• [What you need to do] Return the following from the records below: each line, word for word, starting with the line that contains "10, ktorý generuje pwm signál" and going on through the line that contains "Obr. 2 - Vývojový", with nothing outside that range.

Record set Block Start

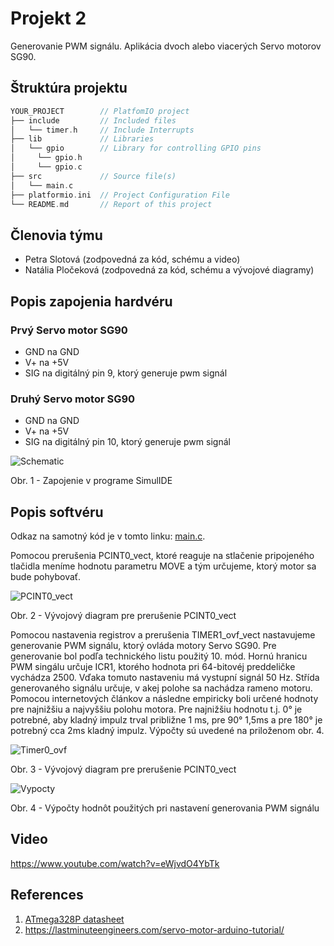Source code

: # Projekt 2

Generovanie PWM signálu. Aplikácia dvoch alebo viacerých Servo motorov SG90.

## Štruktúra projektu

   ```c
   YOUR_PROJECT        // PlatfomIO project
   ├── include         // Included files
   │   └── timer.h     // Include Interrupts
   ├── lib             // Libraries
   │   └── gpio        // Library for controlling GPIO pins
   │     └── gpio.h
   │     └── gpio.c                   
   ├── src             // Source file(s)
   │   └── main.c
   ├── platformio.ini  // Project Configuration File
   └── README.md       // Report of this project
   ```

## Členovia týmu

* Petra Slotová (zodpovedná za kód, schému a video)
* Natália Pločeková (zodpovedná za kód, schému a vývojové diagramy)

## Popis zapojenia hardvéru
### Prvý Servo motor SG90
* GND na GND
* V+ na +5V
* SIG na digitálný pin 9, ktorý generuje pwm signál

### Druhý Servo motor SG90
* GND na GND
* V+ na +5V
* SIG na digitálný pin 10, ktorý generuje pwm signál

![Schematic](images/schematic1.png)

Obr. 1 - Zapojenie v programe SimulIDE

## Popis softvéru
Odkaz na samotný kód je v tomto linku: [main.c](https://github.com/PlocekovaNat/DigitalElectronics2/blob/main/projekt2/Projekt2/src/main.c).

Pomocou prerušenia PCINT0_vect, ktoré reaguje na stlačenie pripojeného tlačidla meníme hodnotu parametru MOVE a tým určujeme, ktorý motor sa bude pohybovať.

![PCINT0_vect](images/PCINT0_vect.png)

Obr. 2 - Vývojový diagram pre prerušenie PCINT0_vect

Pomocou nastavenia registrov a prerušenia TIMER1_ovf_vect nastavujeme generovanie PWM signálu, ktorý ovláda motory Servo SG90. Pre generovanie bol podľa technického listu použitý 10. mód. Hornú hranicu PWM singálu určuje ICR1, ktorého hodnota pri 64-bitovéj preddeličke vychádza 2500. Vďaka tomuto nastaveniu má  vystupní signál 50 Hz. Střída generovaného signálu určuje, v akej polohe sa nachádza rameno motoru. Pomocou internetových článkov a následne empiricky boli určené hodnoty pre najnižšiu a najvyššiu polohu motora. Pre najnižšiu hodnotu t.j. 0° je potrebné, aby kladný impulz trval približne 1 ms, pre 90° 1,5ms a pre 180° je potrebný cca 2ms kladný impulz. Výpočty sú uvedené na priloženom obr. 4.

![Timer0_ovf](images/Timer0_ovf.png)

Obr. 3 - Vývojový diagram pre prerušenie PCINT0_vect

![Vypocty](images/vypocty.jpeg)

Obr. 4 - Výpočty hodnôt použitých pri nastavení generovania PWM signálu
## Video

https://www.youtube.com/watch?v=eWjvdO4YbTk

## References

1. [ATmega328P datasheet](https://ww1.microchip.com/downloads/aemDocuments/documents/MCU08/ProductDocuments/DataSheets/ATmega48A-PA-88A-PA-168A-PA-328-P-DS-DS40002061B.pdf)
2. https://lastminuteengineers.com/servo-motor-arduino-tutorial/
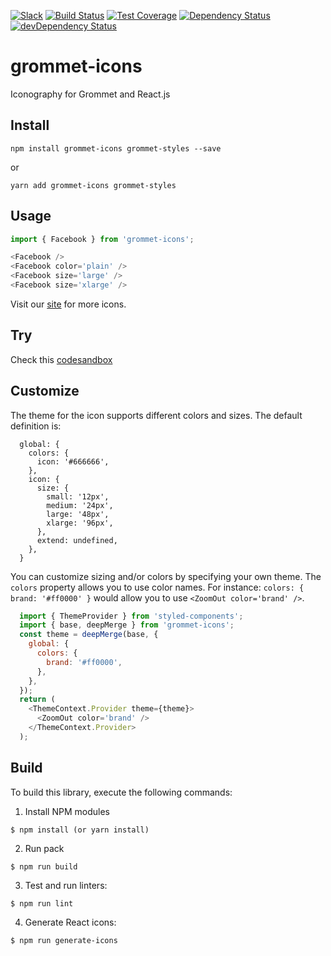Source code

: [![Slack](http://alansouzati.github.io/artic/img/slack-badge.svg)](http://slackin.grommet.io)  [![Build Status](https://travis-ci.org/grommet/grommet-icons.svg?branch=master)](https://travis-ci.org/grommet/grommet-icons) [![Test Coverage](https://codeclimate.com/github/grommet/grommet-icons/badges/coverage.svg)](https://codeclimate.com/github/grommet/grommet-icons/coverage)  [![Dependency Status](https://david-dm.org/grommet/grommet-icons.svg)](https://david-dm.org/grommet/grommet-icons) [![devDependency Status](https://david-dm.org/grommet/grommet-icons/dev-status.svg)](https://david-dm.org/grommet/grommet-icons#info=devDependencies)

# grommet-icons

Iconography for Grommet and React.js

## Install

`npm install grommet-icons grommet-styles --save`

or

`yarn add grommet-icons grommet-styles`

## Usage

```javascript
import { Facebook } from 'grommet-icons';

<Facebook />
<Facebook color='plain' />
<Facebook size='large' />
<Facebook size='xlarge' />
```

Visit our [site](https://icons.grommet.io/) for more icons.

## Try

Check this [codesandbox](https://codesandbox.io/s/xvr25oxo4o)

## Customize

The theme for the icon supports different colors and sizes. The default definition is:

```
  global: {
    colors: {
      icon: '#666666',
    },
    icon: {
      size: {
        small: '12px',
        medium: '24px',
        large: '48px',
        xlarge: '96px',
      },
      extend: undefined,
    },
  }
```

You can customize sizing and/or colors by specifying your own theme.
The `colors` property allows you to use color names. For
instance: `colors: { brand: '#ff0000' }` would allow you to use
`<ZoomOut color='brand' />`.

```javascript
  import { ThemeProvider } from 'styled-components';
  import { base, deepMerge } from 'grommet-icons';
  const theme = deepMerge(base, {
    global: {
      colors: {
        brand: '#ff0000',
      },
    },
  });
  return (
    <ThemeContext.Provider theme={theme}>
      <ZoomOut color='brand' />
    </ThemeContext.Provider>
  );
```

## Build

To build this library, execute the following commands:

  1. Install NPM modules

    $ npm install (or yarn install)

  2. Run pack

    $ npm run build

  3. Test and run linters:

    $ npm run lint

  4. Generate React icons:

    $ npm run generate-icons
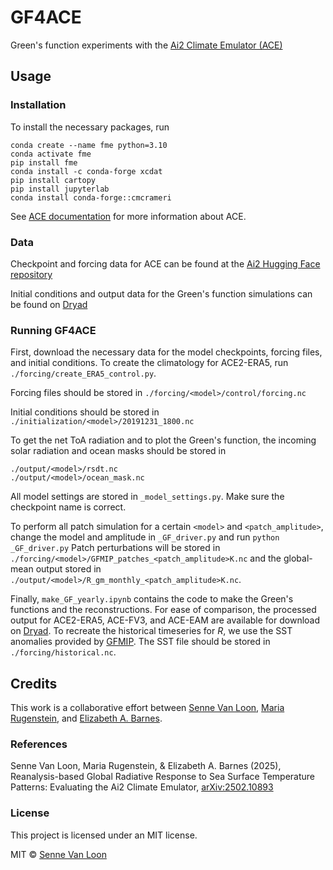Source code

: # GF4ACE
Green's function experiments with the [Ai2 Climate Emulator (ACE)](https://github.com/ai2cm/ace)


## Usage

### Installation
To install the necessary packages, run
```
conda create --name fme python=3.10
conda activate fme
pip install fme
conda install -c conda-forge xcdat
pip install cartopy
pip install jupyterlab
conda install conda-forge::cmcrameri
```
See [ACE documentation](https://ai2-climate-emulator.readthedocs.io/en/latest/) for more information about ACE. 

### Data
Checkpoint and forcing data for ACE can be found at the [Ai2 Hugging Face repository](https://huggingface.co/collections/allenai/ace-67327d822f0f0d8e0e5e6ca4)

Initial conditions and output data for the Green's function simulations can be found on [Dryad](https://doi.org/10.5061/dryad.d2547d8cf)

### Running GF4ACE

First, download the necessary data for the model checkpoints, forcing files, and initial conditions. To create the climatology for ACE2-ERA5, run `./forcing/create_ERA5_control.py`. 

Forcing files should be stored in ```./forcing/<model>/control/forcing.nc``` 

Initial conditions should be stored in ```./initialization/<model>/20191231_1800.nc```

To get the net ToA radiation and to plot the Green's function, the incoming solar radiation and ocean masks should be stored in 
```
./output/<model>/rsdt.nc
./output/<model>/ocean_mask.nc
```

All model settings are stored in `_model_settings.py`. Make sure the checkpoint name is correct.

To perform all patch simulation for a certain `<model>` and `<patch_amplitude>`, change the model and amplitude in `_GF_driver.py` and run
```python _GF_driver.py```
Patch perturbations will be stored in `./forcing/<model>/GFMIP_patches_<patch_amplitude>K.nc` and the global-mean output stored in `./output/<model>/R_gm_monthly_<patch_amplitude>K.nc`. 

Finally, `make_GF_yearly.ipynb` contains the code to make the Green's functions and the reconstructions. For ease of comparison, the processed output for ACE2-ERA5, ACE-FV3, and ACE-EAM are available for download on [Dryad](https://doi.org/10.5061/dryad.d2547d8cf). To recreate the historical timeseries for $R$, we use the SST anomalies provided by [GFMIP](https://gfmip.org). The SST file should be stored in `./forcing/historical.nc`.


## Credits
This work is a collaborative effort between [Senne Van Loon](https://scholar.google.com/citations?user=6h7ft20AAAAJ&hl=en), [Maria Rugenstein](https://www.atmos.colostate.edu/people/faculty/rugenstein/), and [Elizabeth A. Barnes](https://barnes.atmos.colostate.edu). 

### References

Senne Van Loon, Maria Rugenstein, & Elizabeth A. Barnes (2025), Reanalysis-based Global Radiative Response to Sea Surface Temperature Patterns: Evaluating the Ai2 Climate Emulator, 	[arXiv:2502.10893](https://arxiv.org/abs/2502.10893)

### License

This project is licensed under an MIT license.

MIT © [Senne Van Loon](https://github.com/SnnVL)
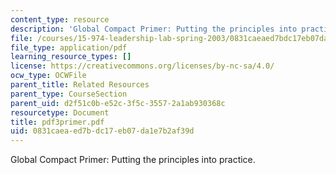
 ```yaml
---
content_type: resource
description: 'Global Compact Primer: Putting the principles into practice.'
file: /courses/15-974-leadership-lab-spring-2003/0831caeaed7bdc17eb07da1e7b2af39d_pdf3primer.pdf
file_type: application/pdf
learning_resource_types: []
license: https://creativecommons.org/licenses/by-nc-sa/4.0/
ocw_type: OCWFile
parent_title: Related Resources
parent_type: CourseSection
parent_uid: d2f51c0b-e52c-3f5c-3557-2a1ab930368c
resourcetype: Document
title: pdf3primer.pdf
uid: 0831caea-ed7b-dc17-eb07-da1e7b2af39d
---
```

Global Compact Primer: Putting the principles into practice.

Record set Block End

• [Final answer]
* SIG na digitálný pin 10, ktorý generuje pwm signál

![Schematic](images/schematic1.png)

Obr. 1 - Zapojenie v programe SimulIDE

## Popis softvéru
Odkaz na samotný kód je v tomto linku: [main.c](https://github.com/PlocekovaNat/DigitalElectronics2/blob/main/projekt2/Projekt2/src/main.c).

Pomocou prerušenia PCINT0_vect, ktoré reaguje na stlačenie pripojeného tlačidla meníme hodnotu parametru MOVE a tým určujeme, ktorý motor sa bude pohybovať.

![PCINT0_vect](images/PCINT0_vect.png)

Obr. 2 - Vývojový diagram pre prerušenie PCINT0_vect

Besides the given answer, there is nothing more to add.